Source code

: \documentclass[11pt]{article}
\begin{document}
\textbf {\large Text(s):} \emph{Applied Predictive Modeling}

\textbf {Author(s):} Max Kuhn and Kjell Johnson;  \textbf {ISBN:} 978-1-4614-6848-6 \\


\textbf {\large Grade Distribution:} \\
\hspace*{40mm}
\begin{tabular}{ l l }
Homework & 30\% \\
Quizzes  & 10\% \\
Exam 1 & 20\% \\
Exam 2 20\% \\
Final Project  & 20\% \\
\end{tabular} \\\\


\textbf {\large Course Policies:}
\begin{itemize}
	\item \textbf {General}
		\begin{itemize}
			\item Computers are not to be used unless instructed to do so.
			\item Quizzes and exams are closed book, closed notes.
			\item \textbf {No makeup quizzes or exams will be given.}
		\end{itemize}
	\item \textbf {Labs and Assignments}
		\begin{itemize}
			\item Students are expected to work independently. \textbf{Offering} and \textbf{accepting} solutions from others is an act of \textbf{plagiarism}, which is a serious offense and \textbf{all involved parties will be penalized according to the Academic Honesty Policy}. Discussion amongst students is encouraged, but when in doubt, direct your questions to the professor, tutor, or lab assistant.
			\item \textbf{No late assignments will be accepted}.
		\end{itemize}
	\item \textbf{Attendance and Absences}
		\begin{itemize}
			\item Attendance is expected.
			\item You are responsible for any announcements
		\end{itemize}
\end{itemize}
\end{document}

• • • • •

Every entry must be quoted exactly as it appears above.

Source code

: \documentclass[11pt]{article}
\begin{document}
\textbf {\large Text(s):} \emph{Applied Predictive Modeling}

\textbf {Author(s):} Max Kuhn and Kjell Johnson;  \textbf {ISBN:} 978-1-4614-6848-6 \\


\textbf {\large Grade Distribution:} \\
\hspace*{40mm}
\begin{tabular}{ l l }
Homework & 30\% \\
Quizzes  & 10\% \\
Exam 1 & 20\% \\
Exam 2 20\% \\
Final Project  & 20\% \\
\end{tabular} \\\\


\textbf {\large Course Policies:}
\begin{itemize}
	\item \textbf {General}
		\begin{itemize}
			\item Computers are not to be used unless instructed to do so.
			\item Quizzes and exams are closed book, closed notes.
			\item \textbf {No makeup quizzes or exams will be given.}
		\end{itemize}
	\item \textbf {Labs and Assignments}
		\begin{itemize}
			\item Students are expected to work independently. \textbf{Offering} and \textbf{accepting} solutions from others is an act of \textbf{plagiarism}, which is a serious offense and \textbf{all involved parties will be penalized according to the Academic Honesty Policy}. Discussion amongst students is encouraged, but when in doubt, direct your questions to the professor, tutor, or lab assistant.
			\item \textbf{No late assignments will be accepted}.
		\end{itemize}
	\item \textbf{Attendance and Absences}
		\begin{itemize}
			\item Attendance is expected.
			\item You are responsible for any announcements
		\end{itemize}
\end{itemize}
\end{document}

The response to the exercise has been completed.